AVAILABLE DATA =
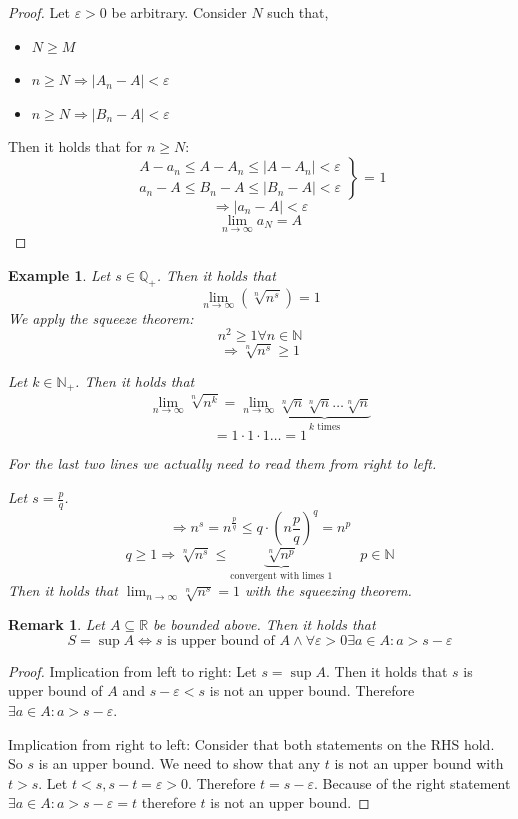 \documentclass[a4paper,landscape,twocolumn]{article}
\newtheorem{rem}{Remark}
\newtheorem{ex}{Example}
\newcommand\abs[1]{\left|#1\right|}
\begin{document}
\begin{proof}
  Let $\varepsilon > 0$ be arbitrary.
  Consider $N$ such that,
  \begin{itemize}
    \item $N \geq M$
    \item $n \geq N \Rightarrow \abs{A_n - A} < \varepsilon$
    \item $n \geq N \Rightarrow \abs{B_n - A} < \varepsilon$
  \end{itemize}
  Then it holds that for $n \geq N$:
  \[
    \left.\begin{array}{c}
      A - a_n \leq A - A_n \leq \abs{A - A_n} < \varepsilon \\
      a_n - A \leq B_n - A \leq \abs{B_n - A} < \varepsilon
    \end{array}\right\} \text{ = 1}
  \] \[
    \Rightarrow \abs{a_n - A} < \varepsilon
  \] \[
    \lim_{n \to \infty} a_N = A
  \]
\end{proof}

\begin{ex}
  Let $s \in \mathbb Q_+$. Then it holds that
  \[ \lim_{n \to \infty} \left(\sqrt[n]{n^s}\right) = 1 \]
  We apply the squeeze theorem:
  \[ n^2 \geq 1 \forall n \in \mathbb N \]
  \[ \Rightarrow \sqrt[n]{n^s} \geq 1 \]

  Let $k \in \mathbb N_+$. Then it holds that
  \[ \lim_{n \to \infty} \sqrt[n]{n^k} = \lim_{n \to \infty} \underbrace{\sqrt[n]{n} \sqrt[n]{n} \dots \sqrt[n]{n}}_{k \text { times}} \]
  \[ = 1 \cdot 1 \cdot 1 \dots = 1 \]

  For the last two lines we actually need to read them from right to left.

  Let $s = \frac pq$.
  \[ \Rightarrow n^s = n^{\frac pq} \leq q \cdot \left(n \frac{p}{q}\right)^q = n^p \]
  \[ q \geq 1 \Rightarrow \sqrt[n]{n^s}  \leq \underbrace{\sqrt[n]{n^p}}_{\text{convergent with limes }1} \qquad p \in \mathbb N \]
  Then it holds that $\lim_{n \to \infty} \sqrt[n]{n^s} = 1$ with the squeezing theorem.
\end{ex}

\begin{rem}
  Let $A \subseteq \mathbb R$ be bounded above. Then it holds that
  \[
      S = \sup{A}
      \Leftrightarrow
          s \text{ is upper bound of } A \land
          \forall \varepsilon > 0 \exists a \in A: a > s - \varepsilon
  \]
\end{rem}

\begin{proof}
  Implication from left to right:
  Let $s = \sup{A}$. Then it holds that $s$ is upper bound of $A$
  and $s - \varepsilon <  s$ is not an upper bound. Therefore $\exists a \in A: a > s - \varepsilon$.

  Implication from right to left:
  Consider that both statements on the RHS hold. So $s$ is an upper bound.
  We need to show that any $t$ is not an upper bound with $t > s$.
  Let $t < s, s - t = \varepsilon > 0$. Therefore $t = s - \varepsilon$.
  Because of the right statement $\exists a \in A: a > s - \varepsilon = t$ therefore $t$ is not an upper bound.
\end{proof}
\end{document}
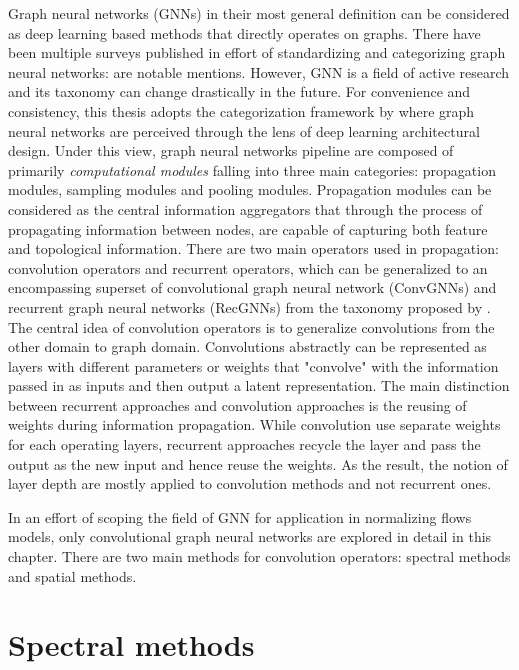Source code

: Graph neural networks (GNNs) in their most general definition can be considered
as deep learning based methods that directly operates on graphs. There have been
multiple surveys published in effort of standardizing and categorizing graph
neural networks: \cite{zhangdeeplearninggraphs2020}
\cite{zhangdeeplearninggraphs2020} \cite{chamiMachineLearningGraphs2022} are
notable mentions. However, GNN is a field of active research and its taxonomy
can change drastically in the future. For convenience and consistency, this
thesis adopts the categorization framework by \cite{zhangdeeplearninggraphs2020}
where graph neural networks are perceived through the lens of deep learning
architectural design. Under this view, graph neural networks pipeline are
composed of primarily \textit{computational modules} falling into three main
categories: propagation modules, sampling modules and pooling modules.
Propagation modules can be considered as the central information aggregators
that through the process of propagating information between nodes, are capable
of capturing both feature and topological information. There are two main
operators used in propagation: convolution operators and recurrent operators,
which can be generalized to an encompassing superset of convolutional graph
neural network (ConvGNNs) and recurrent graph neural networks (RecGNNs) from the
taxonomy proposed by \cite{wuComprehensiveSurveyGraph2021}. The central idea of
convolution operators is to generalize convolutions from the other domain to
graph domain. Convolutions abstractly can be represented as layers with
different parameters or weights that "convolve" with the information passed in
as inputs and then output a latent representation. The main distinction between
recurrent approaches and convolution approaches is the reusing of weights during
information propagation. While convolution use separate weights for each
operating layers, recurrent approaches recycle the layer and pass the output as
the new input and hence reuse the weights. As the result, the notion of layer
depth are mostly applied to convolution methods and not recurrent ones.

In an effort of scoping the field of GNN for application in normalizing flows
models, only convolutional graph neural networks are explored in detail in this
chapter. There are two main methods for convolution operators: spectral methods
and spatial methods.

\section{Spectral methods}
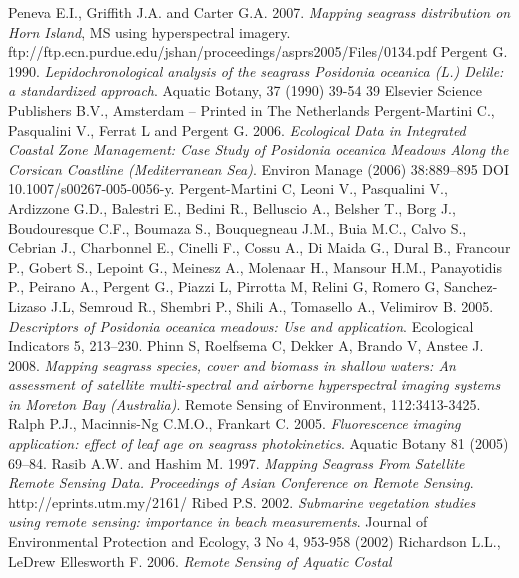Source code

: \documentclass[10pt, a4paper]{article}
\begin{document}
\begin{thebibliography}{999}
Peneva E.I., Griffith J.A. and Carter G.A. 2007. \emph{Mapping seagrass distribution on Horn
Island}, MS using hyperspectral imagery.
ftp://ftp.ecn.purdue.edu/jshan/proceedings/asprs2005/Files/0134.pdf \pageref{Peneva07}
Pergent G. 1990. \emph{Lepidochronological analysis of the seagrass \textit{{Posidonia oceanica}} (L.)
Delile: a standardized approach}. Aquatic Botany, 37 (1990) 39-54 39 Elsevier Science
Publishers B.V., Amsterdam -- Printed in The Netherlands \pageref{Pergent90}
Pergent-Martini C., Pasqualini V., Ferrat L and Pergent G. 2006. \emph{Ecological Data in
Integrated Coastal Zone Management: Case Study of \textit{{Posidonia oceanica}} Meadows Along
the Corsican Coastline (Mediterranean Sea)}. Environ Manage (2006) 38:889–895 DOI
10.1007/s00267-005-0056-y. \pageref{Pergent-Martini06}
Pergent-Martini C, Leoni V., Pasqualini V., Ardizzone G.D., Balestri E., Bedini R.,
Belluscio A., Belsher T., Borg J., Boudouresque C.F., Boumaza S., Bouquegneau J.M., Buia
M.C., Calvo S., Cebrian J., Charbonnel E., Cinelli F., Cossu A., Di Maida G., Dural B.,
Francour P., Gobert S., Lepoint G., Meinesz A., Molenaar H., Mansour H.M., Panayotidis
P., Peirano A., Pergent G., Piazzi L, Pirrotta M, Relini G, Romero G, Sanchez-Lizaso J.L,
Semroud R., Shembri P., Shili A., Tomasello A., Velimirov B. 2005. \emph{Descriptors of
\textit{{Posidonia oceanica}} meadows: Use and application}. Ecological Indicators 5, 213–230. \pageref{Pergent-Martini05}
Phinn S, Roelfsema C, Dekker A, Brando V, Anstee J. 2008. \emph{Mapping seagrass species,
cover and biomass in shallow waters: An assessment of satellite multi-spectral and airborne
hyperspectral imaging systems in Moreton Bay (Australia)}. Remote Sensing of
Environment, 112:3413-3425. \pageref{Phinn08}
Ralph P.J., Macinnis-Ng C.M.O., Frankart C. 2005. \emph{Fluorescence imaging application:
effect of leaf age on seagrass photokinetics}. Aquatic Botany 81 (2005) 69–84. \pageref{Ralph05}
Rasib A.W. and Hashim M. 1997. \emph{Mapping Seagrass From Satellite Remote Sensing
Data. Proceedings of Asian Conference on Remote Sensing}. http://eprints.utm.my/2161/ \pageref{Rasib97}
Ribed P.S. 2002. \emph{Submarine vegetation studies using remote sensing: importance in
beach measurements}. Journal of Environmental Protection and Ecology, 3 No 4, 953-958
(2002) \pageref{Ribed02}
Richardson L.L., LeDrew Ellesworth F. 2006. \emph{Remote Sensing of Aquatic Costal
}
\end{thebibliography}
\end{document}
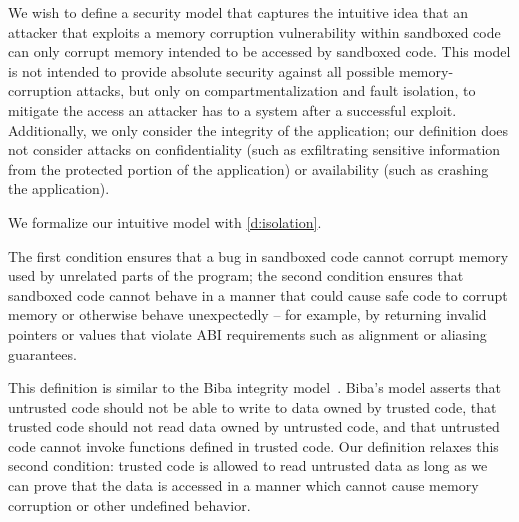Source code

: We wish to define a security model that captures the intuitive idea that an attacker that exploits a
memory corruption vulnerability within sandboxed code can only corrupt memory intended to be
accessed by sandboxed code. This model is not intended to provide absolute security against all possible
memory-corruption attacks, but only on compartmentalization and fault isolation, to mitigate the
access an attacker has to a system after a successful exploit. Additionally, we only consider the
integrity of the application; our definition does not consider attacks on confidentiality (such as
exfiltrating sensitive information from the protected portion of the application) or availability (such
as crashing the application).

We formalize our intuitive model with \autoref{d:isolation}.

\begin{center}
    \centering
    \label{d:isolation}
\end{center}

The first condition ensures that a bug in sandboxed code cannot corrupt memory used by unrelated
parts of the program; the second condition ensures that sandboxed code cannot behave in a manner
that could cause safe code to corrupt memory or otherwise behave unexpectedly -- for example, by
returning invalid pointers or values that violate ABI requirements such as alignment or aliasing
guarantees.

This definition is similar to the Biba integrity model~\cite{biba:integrity}. Biba's model asserts
that untrusted code should not be able to write to data owned by trusted code, that trusted code
should not read data owned by untrusted code, and that untrusted code cannot invoke functions
defined in trusted code. Our definition relaxes this second condition: trusted code is allowed to
read untrusted data as long as we can prove that the data is accessed in a manner which cannot cause
memory corruption or other undefined behavior.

EXERCISE DIRECTIONS =
Locate the lines above that contain "both" and copy them.

SOLVED PROBLEM =
  Consider that both statements on the RHS hold. So $s$ is an upper bound.
of capturing both feature and topological information. There are two main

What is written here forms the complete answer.